All available funding should go to social rent homes – £3.9 billion a year is insufficient to resolve the housing crisis

The delayed Spring Spending Review included the announcement that the Affordable Homes Programme would provide £39 billion over ten years, an average of £3.9 billion a year. Whilst this is an improvement on the Tories AHP, it is nowhere near enough to begin to resolve the housing crisis.

The £2 billion previously announced for 2025/26 was said to offer funding for 18,000 homes. On the same basis £3.9 million would support 35,100 homes a year. This is way short of the 90,000 social rent homes a year that Shelter and others say is necessary to begin to resolve the housing crisis.

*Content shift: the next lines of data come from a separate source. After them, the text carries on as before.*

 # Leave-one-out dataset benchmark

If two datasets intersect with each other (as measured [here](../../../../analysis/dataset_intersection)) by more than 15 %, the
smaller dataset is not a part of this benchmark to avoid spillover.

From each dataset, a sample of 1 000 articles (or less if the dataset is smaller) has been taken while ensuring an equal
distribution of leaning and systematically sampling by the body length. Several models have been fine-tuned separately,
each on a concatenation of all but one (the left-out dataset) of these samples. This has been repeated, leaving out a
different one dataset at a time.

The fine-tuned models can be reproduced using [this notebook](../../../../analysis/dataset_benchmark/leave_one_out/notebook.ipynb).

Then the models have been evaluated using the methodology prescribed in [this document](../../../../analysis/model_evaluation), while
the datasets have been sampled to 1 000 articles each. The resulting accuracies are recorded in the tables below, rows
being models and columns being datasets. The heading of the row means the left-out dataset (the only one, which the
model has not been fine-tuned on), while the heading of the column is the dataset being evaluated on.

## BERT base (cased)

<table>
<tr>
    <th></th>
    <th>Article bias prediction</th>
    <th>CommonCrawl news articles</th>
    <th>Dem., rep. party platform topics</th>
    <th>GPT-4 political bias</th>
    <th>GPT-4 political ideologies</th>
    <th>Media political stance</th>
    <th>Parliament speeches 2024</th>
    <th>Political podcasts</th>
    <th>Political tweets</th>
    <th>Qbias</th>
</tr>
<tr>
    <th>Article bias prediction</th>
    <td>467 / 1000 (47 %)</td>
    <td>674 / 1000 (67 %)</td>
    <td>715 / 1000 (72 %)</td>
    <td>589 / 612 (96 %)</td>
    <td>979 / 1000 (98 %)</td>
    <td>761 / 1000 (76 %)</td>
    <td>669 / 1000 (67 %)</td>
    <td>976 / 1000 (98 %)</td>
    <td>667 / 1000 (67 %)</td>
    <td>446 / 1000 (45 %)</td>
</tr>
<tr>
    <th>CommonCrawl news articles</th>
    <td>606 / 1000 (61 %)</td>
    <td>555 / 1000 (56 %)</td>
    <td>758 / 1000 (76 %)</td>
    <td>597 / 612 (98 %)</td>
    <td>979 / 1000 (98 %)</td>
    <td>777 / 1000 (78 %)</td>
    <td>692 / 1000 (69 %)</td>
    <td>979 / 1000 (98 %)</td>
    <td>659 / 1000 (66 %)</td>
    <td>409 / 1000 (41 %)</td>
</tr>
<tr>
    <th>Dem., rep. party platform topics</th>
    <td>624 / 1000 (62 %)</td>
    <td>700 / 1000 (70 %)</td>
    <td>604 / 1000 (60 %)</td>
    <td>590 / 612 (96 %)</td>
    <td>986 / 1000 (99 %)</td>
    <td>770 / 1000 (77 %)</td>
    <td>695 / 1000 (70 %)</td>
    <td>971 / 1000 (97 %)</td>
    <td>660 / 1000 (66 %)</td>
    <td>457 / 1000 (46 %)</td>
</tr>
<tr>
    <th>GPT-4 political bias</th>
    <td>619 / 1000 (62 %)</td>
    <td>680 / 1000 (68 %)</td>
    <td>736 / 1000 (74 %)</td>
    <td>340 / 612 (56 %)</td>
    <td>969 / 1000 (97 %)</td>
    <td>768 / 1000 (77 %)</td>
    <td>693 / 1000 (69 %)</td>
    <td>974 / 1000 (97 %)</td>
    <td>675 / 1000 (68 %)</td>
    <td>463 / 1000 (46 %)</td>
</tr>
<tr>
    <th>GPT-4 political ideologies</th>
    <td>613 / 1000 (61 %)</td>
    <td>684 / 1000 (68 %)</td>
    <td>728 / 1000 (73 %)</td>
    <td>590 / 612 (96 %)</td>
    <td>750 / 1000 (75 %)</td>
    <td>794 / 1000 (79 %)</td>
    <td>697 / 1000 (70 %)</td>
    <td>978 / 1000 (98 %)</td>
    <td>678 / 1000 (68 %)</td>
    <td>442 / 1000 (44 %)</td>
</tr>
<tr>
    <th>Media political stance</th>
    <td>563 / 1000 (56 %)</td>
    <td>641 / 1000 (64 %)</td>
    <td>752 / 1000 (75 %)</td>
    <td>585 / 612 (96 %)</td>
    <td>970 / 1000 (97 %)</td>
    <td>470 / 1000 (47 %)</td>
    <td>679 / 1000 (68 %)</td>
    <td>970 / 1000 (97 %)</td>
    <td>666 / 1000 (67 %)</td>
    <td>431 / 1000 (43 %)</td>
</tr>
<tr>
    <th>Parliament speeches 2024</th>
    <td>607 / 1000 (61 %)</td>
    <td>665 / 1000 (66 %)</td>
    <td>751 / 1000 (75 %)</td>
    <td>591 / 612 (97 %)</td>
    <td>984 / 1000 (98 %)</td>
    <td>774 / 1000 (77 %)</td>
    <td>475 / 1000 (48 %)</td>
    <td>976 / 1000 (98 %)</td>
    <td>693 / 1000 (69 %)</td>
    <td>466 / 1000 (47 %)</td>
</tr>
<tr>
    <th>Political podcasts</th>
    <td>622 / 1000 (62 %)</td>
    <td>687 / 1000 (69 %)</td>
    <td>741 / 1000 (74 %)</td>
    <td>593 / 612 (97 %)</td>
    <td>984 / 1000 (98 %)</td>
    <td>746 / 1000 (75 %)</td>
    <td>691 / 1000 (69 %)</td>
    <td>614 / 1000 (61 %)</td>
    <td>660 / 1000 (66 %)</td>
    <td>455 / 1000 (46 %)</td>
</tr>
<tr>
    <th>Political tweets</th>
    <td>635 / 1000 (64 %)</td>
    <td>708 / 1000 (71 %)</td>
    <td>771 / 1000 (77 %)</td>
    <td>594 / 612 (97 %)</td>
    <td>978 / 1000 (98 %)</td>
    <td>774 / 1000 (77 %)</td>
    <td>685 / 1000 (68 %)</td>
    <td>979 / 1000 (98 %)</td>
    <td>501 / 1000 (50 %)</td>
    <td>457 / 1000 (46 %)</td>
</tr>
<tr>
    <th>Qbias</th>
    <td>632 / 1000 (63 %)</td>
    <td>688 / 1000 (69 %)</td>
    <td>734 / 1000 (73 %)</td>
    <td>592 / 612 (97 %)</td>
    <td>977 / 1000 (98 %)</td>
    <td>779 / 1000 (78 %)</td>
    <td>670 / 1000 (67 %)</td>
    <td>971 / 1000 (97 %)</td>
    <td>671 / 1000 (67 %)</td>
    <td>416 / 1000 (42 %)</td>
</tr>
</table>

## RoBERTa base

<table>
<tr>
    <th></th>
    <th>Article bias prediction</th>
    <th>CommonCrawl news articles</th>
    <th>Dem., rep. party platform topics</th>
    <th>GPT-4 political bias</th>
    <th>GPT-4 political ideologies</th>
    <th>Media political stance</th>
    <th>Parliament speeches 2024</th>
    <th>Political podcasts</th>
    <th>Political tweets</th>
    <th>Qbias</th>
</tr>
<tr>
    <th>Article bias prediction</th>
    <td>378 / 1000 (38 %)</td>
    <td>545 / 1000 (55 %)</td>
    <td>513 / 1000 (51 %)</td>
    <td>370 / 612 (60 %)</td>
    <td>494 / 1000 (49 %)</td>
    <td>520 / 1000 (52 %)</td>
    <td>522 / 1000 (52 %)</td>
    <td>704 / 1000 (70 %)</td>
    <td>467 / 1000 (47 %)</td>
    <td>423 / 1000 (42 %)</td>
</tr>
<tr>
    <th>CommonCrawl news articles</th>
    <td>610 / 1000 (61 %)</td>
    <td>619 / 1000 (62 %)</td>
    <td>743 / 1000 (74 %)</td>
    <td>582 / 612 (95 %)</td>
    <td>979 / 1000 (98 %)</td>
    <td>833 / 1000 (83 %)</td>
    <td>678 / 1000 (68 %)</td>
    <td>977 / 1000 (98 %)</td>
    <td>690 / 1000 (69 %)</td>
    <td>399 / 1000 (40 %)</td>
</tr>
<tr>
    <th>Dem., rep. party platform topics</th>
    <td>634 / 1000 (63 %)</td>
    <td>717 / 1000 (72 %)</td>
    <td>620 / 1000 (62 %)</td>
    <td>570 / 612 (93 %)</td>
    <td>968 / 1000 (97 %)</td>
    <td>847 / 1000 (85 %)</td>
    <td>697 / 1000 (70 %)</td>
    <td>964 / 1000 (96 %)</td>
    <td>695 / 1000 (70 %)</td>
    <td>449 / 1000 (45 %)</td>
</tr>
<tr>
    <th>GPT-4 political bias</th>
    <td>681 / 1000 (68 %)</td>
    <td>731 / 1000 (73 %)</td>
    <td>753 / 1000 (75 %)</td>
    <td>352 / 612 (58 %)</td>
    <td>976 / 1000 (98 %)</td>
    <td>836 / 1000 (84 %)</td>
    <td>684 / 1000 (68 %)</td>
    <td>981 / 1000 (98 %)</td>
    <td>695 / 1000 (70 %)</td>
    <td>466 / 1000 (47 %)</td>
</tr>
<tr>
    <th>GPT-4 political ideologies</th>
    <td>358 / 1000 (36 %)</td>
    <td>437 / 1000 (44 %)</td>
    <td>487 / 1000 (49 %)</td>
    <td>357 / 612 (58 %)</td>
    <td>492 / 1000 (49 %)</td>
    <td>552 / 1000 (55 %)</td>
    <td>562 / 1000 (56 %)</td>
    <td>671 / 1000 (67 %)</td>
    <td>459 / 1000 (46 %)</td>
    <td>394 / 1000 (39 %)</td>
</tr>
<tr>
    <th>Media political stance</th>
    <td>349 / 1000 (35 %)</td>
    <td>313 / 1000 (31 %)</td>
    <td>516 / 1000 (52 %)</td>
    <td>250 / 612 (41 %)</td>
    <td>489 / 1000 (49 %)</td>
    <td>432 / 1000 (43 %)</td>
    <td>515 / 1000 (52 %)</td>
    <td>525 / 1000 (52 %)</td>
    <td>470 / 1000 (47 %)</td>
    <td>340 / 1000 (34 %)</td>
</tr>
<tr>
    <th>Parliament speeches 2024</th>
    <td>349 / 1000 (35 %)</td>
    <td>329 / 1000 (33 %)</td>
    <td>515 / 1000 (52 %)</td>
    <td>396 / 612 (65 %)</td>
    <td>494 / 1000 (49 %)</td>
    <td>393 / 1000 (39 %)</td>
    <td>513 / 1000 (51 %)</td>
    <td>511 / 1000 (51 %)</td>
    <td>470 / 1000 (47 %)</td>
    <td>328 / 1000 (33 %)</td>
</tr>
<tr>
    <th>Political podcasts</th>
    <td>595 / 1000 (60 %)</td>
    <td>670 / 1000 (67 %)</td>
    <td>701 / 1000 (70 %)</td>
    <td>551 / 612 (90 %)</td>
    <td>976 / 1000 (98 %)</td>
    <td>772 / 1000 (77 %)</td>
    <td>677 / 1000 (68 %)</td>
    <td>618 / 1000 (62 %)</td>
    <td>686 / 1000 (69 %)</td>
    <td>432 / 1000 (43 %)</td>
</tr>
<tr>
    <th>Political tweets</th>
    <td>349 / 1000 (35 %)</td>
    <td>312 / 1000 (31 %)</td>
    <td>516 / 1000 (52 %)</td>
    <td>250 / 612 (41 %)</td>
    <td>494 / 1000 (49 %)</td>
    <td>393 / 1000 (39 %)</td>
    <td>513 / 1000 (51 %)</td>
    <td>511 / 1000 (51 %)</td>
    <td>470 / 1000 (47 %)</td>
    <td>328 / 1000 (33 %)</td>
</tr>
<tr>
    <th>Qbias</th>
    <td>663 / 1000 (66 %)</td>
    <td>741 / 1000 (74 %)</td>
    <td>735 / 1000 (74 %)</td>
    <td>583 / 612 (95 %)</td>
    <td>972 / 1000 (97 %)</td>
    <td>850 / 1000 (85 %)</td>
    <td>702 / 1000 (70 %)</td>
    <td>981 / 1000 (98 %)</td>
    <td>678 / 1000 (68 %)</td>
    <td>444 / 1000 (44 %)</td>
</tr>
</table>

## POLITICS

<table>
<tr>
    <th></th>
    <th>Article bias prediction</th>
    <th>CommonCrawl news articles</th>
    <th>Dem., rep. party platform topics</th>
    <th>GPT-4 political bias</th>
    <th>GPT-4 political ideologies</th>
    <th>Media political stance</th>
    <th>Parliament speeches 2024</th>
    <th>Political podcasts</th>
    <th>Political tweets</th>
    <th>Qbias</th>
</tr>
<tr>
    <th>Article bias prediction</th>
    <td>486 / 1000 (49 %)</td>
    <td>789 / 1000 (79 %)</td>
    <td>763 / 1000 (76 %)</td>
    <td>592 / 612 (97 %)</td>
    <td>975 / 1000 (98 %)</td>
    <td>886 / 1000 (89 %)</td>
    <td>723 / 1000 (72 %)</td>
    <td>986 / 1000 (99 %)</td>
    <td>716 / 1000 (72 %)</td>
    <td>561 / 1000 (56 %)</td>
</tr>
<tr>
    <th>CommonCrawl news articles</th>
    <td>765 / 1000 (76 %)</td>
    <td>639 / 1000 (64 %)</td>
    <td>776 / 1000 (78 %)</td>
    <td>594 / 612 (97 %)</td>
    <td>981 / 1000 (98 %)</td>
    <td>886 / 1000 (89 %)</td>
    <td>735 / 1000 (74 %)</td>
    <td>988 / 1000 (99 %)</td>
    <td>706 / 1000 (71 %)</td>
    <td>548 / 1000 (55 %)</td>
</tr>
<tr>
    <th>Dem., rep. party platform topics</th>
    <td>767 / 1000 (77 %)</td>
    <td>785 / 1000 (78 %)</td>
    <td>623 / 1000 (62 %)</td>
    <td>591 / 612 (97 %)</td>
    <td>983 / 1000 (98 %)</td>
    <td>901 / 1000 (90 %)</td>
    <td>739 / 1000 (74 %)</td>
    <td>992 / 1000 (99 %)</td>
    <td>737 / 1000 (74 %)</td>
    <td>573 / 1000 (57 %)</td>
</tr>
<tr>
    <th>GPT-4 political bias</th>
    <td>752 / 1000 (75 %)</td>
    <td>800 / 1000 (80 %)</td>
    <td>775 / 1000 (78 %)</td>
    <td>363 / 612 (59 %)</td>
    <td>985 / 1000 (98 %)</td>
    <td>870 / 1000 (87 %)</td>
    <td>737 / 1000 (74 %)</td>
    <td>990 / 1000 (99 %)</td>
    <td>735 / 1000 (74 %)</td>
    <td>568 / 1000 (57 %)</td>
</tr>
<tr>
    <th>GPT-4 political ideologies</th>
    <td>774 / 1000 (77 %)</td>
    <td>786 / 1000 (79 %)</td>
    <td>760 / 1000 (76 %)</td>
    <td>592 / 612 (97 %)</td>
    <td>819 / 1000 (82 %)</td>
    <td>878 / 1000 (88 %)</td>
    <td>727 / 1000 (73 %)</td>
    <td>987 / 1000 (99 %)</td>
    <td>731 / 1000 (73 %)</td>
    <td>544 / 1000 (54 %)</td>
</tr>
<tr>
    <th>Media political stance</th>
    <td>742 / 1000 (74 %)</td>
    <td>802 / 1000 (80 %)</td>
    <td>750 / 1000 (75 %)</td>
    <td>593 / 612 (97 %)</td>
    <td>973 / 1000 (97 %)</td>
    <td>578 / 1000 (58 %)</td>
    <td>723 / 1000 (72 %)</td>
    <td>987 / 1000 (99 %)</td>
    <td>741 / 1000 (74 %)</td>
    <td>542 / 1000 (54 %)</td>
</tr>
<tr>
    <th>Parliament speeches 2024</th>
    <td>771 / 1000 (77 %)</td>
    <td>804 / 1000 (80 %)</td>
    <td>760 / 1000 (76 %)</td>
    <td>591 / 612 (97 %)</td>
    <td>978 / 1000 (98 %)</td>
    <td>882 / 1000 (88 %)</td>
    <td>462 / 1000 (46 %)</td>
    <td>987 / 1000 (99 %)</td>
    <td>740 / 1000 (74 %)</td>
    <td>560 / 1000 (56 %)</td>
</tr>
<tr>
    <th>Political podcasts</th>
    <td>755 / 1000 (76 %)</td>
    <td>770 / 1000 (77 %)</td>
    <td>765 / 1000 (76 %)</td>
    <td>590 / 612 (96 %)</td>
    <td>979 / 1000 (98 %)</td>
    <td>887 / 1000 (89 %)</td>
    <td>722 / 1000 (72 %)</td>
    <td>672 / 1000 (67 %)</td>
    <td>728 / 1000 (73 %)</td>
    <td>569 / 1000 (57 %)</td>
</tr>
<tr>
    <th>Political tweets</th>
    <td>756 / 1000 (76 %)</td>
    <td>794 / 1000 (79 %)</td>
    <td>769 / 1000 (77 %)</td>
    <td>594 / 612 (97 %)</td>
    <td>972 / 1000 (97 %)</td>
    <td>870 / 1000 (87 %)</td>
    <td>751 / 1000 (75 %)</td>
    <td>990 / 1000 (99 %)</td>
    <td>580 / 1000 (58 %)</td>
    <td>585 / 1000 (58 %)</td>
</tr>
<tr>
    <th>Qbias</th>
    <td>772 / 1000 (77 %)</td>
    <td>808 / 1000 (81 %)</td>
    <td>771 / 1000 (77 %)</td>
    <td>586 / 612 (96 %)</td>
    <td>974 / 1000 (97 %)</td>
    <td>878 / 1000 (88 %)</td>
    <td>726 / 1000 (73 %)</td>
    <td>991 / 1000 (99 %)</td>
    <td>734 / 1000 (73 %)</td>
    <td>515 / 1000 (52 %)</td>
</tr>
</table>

Moreover, this money is for “social and affordable homes”. The government is maintaining the Tory definition of “affordable housing”. So Homes England will continue to offer funding to “affordable rent” (up to 80% of market rents1), the various forms of “affordable ownership”, and “affordable private rent”, as well as social rent.

How many of the 35,100 homes would be social rent, and council housing, is not clear. The head of Homes England has said that currently 60% of grant is going to social rent homes. If the same ratio was to apply to the £39 billion, then social rent would comprise only 21,060 homes a year. You would then have to factor in the number of homes lost through Right to Buy and demolitions to get a figure for ‘net additional’ social rent homes.

What is clear is that the charade of “affordable housing” should be ended. Whatever funding is available, all of it should be devoted to social rent housing, the most economic and affordable for tenants.

In relation to rents the government has announced that it will penalise already poor tenants by giving them 10 years of above inflation rent increases. This is very bad news for tenants who don’t have their rent covered by housing benefit. Arrears for council tenants in England have risen from £203 million in 2015/16 to £397 million in 2023/24. A decade of above inflation increases will make matters worse. It is a substitute for adequately funding Housing Revenue Accounts.

The consultation on “rent convergence” is also bad news. The policy was introduced by the New Labour government to drive council rents up to the higher level of housing associations rents2, in the hope that if rents for the two tenures were the same then tenants would be less inclined to oppose ‘transfer’ (privatisation) of their homes to housing associations.

Talk of “a historic turning point” is wishful thinking. To begin to resolve the housing crisis more than £10 billion a year is necessary for social rent homes. With 126,000 households in temporary accommodation, including 165,000 children, and 1.3 million households on the waiting lists, the government should make council housing its first housing priority.

Campaigners for council housing need to campaign against above inflation rent increases and ‘rent convergence’, for all funding to go to social rent homes, and for an increase in funding way beyond that proposed.”

Martin Wicks

Secretary, Labour Campaign for Council Housing

1In 2024 the average social rent in England was £99.75 as compared to the “affordable rent” of £150.32.

2HA rents were roughly 20% higher than council rents because HAs borrowed money from private sources at commercial rates, whereas councils borrowed from the Public Works Loans Board at lower rates of interest.